- **Plain-text document sources**:
^^^^^^^^

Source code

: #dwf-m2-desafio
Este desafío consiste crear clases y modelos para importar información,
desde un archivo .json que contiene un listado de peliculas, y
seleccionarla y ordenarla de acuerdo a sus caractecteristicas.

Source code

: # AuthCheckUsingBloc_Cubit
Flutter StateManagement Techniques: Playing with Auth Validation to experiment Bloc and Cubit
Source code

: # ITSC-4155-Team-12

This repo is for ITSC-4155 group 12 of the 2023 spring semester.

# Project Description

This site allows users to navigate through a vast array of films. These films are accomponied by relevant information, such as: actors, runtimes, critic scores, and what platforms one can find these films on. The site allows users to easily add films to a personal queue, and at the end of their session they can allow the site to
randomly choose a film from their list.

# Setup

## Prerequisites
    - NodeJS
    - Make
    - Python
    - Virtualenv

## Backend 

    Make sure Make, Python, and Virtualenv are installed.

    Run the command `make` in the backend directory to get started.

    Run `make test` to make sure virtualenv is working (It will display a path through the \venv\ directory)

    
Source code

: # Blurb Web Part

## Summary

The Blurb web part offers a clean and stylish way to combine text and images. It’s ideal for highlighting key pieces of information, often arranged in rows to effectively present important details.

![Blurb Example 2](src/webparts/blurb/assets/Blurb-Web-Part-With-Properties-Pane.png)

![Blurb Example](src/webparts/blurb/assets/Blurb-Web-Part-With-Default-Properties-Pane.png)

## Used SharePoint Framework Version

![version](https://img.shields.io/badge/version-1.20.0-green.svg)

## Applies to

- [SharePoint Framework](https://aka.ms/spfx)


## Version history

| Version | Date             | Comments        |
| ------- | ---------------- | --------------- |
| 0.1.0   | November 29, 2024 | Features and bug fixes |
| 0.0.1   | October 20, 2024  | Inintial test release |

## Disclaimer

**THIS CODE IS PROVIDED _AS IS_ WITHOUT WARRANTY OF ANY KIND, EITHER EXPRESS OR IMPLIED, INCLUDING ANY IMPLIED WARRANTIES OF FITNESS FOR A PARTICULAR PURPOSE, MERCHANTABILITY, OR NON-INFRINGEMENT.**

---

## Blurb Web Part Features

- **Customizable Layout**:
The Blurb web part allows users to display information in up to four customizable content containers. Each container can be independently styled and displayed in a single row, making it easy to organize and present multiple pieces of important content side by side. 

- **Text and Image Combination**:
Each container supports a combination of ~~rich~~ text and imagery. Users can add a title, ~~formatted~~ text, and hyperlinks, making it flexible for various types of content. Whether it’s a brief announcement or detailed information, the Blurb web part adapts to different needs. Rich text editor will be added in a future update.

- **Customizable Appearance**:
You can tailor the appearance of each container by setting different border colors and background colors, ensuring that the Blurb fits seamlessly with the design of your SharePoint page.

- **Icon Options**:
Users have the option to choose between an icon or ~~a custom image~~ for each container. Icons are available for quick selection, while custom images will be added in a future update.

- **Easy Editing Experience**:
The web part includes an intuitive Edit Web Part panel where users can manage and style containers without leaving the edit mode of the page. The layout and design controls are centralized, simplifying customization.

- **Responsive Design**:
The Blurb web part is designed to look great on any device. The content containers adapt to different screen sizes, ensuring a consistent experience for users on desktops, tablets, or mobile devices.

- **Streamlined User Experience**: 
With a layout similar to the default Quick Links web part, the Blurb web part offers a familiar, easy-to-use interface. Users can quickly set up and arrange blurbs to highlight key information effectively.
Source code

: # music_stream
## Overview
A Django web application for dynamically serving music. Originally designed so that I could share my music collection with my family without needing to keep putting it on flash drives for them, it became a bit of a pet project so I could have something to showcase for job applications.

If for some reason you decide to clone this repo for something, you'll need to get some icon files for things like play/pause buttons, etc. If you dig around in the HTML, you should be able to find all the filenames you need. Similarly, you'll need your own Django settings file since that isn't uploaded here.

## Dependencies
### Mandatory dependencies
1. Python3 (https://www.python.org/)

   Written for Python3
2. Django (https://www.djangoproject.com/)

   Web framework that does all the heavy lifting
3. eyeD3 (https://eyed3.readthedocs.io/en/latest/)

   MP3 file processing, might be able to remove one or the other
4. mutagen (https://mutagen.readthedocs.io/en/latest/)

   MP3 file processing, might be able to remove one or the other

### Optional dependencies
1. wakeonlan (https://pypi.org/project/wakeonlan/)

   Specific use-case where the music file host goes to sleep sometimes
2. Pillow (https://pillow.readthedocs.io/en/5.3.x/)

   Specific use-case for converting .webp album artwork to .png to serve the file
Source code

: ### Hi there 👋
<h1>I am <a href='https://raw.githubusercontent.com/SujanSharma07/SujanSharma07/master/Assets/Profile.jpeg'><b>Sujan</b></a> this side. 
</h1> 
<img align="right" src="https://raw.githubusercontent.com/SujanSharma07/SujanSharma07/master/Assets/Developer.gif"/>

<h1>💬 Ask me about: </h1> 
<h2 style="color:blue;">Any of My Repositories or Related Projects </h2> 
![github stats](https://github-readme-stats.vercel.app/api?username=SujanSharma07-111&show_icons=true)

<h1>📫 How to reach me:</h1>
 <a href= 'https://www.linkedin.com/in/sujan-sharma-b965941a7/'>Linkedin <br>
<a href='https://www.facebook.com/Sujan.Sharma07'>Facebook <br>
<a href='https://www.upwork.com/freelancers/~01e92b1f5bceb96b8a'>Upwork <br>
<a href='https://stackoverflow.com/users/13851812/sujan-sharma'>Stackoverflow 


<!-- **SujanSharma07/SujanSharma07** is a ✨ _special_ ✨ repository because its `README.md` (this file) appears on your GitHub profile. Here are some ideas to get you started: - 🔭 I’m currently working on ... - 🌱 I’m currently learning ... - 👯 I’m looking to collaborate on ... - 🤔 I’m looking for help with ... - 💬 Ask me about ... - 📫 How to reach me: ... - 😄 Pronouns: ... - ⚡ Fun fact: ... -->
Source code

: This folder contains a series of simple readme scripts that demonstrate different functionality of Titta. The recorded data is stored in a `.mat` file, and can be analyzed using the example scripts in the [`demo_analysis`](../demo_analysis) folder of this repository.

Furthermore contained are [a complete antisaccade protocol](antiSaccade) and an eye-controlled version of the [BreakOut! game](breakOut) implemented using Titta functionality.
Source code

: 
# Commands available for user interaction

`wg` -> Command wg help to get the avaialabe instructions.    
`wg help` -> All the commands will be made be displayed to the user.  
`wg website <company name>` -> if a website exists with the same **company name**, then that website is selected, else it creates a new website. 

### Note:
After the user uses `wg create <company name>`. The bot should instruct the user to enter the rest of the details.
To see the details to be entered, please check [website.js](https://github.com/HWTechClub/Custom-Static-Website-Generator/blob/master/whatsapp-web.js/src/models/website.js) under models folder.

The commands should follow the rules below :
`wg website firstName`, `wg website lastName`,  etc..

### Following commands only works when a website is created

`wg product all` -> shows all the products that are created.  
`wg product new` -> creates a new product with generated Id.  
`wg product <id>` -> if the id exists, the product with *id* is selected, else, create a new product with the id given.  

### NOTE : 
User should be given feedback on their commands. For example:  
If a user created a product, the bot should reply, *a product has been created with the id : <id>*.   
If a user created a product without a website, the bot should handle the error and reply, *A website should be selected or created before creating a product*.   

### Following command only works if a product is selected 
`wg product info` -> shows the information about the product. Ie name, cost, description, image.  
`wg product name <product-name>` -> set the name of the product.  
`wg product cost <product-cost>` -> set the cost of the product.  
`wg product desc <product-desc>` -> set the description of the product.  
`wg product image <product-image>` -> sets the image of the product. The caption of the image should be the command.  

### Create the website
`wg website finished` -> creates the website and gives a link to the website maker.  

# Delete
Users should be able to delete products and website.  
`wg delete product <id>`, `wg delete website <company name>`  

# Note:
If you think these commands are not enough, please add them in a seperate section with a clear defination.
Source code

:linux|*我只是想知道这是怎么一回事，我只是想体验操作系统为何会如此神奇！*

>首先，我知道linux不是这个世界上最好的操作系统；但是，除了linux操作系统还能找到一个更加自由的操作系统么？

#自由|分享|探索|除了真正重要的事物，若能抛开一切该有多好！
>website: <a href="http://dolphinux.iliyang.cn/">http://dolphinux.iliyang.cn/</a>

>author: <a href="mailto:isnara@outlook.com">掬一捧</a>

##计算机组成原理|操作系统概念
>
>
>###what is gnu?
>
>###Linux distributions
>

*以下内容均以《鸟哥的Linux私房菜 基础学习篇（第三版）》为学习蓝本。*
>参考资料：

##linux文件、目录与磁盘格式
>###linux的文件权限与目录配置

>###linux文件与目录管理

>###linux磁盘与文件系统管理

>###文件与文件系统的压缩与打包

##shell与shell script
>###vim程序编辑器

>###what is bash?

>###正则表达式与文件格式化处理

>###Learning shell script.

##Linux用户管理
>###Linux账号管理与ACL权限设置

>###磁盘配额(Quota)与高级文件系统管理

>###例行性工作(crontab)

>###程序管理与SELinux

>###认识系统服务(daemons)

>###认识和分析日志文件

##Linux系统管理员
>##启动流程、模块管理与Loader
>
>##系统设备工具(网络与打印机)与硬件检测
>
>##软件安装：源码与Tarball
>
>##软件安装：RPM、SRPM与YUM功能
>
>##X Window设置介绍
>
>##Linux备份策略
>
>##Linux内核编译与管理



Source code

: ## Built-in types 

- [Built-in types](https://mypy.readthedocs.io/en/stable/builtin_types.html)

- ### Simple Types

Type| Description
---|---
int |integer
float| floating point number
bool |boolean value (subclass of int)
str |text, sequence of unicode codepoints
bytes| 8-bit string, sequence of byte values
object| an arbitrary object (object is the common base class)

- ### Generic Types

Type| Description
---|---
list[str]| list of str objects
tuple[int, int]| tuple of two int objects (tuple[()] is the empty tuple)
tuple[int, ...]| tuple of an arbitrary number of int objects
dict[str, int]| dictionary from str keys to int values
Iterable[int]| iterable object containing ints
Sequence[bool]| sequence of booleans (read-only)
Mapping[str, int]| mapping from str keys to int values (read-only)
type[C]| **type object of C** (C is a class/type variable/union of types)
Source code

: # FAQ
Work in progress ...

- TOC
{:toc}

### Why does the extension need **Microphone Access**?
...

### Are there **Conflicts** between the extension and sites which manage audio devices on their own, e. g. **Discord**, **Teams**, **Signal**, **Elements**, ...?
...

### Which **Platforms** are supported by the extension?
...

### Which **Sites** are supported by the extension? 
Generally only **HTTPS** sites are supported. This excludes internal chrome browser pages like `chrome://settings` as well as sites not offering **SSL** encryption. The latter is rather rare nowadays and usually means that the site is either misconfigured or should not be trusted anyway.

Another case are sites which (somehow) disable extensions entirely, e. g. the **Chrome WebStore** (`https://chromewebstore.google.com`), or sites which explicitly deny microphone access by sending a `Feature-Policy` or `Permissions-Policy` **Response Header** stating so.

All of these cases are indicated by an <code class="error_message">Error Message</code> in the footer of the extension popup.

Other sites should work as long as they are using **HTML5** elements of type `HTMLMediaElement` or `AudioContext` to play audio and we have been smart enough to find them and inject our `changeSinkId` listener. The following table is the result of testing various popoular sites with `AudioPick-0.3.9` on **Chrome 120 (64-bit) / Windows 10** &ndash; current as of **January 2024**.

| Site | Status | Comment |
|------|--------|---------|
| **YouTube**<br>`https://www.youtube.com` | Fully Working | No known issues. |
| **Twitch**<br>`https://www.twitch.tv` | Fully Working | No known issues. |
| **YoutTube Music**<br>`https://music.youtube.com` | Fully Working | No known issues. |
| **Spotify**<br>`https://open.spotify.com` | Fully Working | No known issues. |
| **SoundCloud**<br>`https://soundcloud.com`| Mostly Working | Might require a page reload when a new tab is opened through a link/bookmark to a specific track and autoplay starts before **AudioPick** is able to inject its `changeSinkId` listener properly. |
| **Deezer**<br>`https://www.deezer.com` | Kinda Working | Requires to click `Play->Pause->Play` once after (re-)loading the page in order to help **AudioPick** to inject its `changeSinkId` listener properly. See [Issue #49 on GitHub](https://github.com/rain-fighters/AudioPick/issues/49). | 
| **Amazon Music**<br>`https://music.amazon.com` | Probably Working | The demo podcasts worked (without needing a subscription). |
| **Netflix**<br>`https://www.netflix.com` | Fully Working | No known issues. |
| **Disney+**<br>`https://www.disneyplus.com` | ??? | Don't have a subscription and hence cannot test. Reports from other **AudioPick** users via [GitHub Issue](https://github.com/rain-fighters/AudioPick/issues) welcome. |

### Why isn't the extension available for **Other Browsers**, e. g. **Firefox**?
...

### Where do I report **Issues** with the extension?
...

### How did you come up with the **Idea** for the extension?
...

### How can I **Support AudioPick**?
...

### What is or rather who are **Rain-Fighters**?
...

^^^^^^^^

- **ACTIVITY**: All lines above from the line with "tuple[int, int]| tuple" through the line with "type[C]| **type object", both included, are to be set down exactly, with nothing else.

- **YOUR SOLUTION**:
tuple[int, int]| tuple of two int objects (tuple[()] is the empty tuple)
tuple[int, ...]| tuple of an arbitrary number of int objects
dict[str, int]| dictionary from str keys to int values
Iterable[int]| iterable object containing ints
Sequence[bool]| sequence of booleans (read-only)
Mapping[str, int]| mapping from str keys to int values (read-only)
type[C]| **type object of C** (C is a class/type variable/union of types)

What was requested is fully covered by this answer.